Es historia antigua, casi de abuelo plomazo y mesa camilla, que internet es la nieta sofisticada de Arpanet, una red militar descentralizada diseñada por el ejército estadounidense durante la Guerra Fría para asegurarse de que la destrucción de uno de sus nodos no impedía que la comunicación siguiese funcionando. Que las comunicaciones son esenciales en cualquier campaña militar es algo que también sabe cualquiera que haya visto El puente sobre el río Kwai. Por eso leo estupefacta, aunque no sorprendida, que la detención de Dúrov, CEO de Telegram, ha dejado al pairo las comunicaciones del ejército ruso que, como en un chiste de Gila, hacían uso de esta aplicación para las transmisiones de las operaciones sobre el terreno. Putin ha caído en la trampa de pensar que el propósito de estas plataformas era el suyo, que estaban a su servicio.
Parecería lo razonable.
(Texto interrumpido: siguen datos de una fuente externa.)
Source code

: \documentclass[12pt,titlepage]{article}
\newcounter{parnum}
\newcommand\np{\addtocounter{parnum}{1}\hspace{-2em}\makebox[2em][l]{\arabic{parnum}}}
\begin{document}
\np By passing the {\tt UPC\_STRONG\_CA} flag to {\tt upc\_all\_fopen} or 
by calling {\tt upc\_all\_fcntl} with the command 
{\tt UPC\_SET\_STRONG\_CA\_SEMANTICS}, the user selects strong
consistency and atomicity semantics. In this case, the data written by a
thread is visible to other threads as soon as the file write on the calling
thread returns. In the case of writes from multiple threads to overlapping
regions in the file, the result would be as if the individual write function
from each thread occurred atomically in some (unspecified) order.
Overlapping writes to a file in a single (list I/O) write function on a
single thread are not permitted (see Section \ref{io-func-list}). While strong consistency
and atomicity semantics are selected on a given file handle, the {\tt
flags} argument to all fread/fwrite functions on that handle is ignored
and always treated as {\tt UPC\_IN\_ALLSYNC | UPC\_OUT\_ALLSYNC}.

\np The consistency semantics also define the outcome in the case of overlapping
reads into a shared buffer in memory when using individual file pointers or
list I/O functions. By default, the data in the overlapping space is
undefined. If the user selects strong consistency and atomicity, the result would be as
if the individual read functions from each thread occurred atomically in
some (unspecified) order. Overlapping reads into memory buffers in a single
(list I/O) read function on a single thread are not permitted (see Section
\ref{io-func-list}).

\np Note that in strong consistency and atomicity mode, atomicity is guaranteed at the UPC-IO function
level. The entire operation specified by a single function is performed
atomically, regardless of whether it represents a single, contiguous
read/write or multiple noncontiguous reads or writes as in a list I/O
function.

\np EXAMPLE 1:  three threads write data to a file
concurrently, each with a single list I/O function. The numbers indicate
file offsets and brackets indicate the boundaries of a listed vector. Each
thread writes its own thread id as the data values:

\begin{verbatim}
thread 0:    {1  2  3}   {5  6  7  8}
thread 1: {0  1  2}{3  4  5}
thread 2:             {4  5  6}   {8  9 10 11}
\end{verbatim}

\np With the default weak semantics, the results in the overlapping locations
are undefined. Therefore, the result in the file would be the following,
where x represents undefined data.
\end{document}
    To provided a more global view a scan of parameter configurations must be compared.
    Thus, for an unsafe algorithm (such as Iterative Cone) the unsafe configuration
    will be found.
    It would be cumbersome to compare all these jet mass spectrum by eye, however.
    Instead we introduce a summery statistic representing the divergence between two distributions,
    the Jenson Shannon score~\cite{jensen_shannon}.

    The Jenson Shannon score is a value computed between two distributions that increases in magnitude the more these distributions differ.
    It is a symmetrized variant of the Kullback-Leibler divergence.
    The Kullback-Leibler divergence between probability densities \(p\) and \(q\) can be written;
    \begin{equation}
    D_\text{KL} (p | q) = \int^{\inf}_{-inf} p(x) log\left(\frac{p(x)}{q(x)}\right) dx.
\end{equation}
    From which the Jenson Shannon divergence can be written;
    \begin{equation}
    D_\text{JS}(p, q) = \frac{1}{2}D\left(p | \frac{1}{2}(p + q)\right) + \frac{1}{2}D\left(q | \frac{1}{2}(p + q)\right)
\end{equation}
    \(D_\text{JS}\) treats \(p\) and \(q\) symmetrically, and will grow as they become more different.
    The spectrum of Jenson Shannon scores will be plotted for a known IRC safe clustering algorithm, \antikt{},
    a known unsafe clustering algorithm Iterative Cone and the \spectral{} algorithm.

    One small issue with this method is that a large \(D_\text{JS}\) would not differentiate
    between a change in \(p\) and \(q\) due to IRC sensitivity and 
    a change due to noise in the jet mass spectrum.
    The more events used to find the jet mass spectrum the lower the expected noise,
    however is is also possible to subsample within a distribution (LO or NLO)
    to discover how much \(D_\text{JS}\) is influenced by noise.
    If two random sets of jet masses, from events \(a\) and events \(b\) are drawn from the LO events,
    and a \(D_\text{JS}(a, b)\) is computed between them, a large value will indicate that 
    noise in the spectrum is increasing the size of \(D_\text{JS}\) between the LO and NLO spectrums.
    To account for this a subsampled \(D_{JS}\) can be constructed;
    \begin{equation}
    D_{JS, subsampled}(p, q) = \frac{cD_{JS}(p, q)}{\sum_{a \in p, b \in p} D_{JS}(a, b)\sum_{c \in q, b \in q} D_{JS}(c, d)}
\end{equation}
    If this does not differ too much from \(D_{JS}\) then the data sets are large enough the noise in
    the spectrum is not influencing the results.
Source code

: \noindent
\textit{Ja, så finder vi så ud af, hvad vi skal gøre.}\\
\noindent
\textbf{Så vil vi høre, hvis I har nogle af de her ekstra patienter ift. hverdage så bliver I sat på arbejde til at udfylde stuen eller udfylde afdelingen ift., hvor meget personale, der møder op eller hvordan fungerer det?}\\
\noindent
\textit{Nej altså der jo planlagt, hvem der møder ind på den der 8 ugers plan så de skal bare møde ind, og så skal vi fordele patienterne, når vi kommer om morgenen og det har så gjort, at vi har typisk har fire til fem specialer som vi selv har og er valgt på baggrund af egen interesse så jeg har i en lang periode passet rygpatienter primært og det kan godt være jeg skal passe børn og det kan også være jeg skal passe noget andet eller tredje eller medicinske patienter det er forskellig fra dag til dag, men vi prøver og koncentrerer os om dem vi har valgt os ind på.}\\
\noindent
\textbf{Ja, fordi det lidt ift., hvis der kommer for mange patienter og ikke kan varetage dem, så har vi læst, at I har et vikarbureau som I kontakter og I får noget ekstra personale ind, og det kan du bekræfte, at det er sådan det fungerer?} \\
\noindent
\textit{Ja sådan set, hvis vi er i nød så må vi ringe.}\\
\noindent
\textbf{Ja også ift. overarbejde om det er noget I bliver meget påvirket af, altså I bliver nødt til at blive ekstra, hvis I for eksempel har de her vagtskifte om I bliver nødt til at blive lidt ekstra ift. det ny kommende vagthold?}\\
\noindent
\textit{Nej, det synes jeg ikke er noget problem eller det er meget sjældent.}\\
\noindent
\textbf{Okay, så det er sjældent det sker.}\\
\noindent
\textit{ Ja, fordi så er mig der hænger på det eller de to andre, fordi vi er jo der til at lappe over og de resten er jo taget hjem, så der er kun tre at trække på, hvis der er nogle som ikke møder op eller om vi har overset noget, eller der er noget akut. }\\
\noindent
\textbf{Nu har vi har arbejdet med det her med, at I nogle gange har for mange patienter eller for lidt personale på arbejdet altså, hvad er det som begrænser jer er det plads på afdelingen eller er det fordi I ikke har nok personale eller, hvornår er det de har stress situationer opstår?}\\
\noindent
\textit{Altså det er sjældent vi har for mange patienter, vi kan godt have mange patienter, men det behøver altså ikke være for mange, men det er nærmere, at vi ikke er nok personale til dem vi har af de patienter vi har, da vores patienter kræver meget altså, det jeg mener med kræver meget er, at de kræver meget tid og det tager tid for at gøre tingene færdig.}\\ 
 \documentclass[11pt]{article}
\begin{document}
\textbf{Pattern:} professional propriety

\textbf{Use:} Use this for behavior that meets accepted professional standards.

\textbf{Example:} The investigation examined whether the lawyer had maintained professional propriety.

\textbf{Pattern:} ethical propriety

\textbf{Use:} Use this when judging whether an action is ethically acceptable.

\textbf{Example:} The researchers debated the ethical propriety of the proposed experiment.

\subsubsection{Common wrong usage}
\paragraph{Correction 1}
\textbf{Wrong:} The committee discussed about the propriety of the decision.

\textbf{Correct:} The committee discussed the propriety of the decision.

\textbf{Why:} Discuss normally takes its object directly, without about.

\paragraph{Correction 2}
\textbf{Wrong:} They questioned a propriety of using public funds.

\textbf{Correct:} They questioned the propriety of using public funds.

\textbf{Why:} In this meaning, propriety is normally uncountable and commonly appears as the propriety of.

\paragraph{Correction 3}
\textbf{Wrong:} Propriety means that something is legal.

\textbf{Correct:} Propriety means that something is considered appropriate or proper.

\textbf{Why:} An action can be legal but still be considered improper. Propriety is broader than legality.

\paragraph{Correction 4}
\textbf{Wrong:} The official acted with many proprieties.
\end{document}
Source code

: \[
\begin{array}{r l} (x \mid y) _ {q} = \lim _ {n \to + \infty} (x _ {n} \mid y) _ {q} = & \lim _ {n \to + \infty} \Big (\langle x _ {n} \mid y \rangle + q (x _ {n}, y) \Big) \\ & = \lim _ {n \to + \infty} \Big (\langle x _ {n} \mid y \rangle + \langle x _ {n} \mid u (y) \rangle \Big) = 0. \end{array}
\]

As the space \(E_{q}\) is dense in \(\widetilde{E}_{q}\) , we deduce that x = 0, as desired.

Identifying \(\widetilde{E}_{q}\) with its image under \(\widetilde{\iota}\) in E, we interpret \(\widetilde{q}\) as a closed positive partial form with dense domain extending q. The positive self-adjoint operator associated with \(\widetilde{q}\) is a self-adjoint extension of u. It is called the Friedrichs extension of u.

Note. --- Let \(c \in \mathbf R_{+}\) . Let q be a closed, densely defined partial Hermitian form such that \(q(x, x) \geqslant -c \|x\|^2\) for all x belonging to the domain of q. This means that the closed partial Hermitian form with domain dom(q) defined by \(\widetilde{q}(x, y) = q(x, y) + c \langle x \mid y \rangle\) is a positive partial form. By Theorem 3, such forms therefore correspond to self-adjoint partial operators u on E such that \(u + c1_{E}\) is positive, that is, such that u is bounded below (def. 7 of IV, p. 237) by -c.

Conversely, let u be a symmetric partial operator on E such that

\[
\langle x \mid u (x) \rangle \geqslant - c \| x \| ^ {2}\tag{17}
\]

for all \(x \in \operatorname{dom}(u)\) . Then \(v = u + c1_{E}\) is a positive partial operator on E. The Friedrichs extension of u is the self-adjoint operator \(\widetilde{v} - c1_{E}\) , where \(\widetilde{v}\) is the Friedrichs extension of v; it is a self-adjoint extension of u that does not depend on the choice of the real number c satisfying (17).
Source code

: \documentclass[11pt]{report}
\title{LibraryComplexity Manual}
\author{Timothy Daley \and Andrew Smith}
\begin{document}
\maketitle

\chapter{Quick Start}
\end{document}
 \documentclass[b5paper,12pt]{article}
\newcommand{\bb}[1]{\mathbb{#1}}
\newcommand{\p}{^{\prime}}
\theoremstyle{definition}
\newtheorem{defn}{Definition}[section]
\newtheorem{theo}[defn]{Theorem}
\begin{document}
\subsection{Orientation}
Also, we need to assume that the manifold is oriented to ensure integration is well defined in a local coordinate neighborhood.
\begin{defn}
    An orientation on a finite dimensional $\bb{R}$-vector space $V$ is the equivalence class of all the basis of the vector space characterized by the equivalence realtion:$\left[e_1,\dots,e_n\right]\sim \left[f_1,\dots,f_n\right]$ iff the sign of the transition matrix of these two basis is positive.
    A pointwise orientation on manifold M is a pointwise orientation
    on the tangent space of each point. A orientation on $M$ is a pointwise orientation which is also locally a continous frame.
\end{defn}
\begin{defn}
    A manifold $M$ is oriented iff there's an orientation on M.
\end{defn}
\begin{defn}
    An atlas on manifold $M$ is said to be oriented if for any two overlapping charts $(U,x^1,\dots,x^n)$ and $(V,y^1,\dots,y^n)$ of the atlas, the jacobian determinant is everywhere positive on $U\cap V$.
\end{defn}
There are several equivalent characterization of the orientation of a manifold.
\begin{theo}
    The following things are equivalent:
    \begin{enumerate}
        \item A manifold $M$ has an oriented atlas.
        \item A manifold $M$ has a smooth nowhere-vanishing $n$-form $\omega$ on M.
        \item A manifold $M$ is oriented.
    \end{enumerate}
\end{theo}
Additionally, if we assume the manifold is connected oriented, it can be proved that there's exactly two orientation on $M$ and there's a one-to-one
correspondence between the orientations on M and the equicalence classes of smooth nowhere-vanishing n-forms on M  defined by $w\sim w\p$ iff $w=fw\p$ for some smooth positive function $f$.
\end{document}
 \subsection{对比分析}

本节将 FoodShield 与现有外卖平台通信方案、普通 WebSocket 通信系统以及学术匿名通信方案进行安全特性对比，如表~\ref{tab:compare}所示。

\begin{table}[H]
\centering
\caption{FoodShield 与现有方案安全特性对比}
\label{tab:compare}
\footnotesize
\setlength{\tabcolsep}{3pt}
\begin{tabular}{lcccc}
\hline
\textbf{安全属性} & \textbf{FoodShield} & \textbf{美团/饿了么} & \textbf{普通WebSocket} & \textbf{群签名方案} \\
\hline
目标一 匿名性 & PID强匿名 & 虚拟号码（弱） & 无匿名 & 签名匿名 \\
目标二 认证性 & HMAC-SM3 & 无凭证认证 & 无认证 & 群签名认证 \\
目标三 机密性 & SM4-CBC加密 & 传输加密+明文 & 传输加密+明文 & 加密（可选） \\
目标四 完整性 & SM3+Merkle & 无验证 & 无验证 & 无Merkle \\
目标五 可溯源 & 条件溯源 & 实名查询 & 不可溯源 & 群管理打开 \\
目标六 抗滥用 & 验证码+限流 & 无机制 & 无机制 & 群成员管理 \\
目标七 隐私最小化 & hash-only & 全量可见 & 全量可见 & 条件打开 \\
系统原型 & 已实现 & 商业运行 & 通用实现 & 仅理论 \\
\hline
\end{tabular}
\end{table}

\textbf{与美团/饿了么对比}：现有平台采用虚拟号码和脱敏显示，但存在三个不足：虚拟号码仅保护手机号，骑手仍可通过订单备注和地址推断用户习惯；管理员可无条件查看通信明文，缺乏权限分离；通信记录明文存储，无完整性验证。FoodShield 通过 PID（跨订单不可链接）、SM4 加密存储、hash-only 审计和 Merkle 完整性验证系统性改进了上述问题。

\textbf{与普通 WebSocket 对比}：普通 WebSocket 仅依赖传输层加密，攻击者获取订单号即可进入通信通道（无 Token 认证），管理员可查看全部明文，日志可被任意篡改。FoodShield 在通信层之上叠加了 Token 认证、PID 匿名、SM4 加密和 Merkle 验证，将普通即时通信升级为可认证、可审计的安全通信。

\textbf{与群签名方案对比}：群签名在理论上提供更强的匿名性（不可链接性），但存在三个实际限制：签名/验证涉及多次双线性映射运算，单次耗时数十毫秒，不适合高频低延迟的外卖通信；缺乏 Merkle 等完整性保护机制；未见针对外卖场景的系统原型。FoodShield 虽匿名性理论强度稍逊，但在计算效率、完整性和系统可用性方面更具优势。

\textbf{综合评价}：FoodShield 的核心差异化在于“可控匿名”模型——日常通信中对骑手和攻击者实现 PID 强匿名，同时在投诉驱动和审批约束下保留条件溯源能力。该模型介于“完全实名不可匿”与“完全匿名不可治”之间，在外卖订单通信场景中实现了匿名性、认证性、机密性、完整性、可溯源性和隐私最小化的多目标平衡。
La tecnología siempre ha estado al servicio de un propósito humano y se ha diseñado para cumplirlo. Por tanto, se puede rediseñar, cerrar, cambiar o dejar de usar; no es una fuerza de la naturaleza, un acto de Dios frente al que solo cabe resignación.
La cuestión que nos plantean la detención de Dúrov o el pulso de Musk con un juez brasileño es cuál es el propósito al que sirve el diseño de Telegram o Twitter (llámalo X) y si ese propósito se orienta al bien general. Sabemos que no. Estos servicios se diseñan para maximizar el beneficio de sus accionistas no para mejorar la privacidad de sus usuarios. Para eso está el Derecho, un sistema de contrapesos y resolución de conflictos entre intereses humanos naturalmente egoístas que permite alcanzar un equilibrio dentro del marco ideal de sociedad que hemos decidido ser. Cuando una parte relevante del entramado social queda fuera del equilibrio de fuerzas porque las normas que redactamos no se pueden ejecutar, llega la impunidad, la injusticia y, de su mano, las charlas motivacionales sobre la belleza del fracaso y la imposibilidad metafísica de oponerse al “progreso”.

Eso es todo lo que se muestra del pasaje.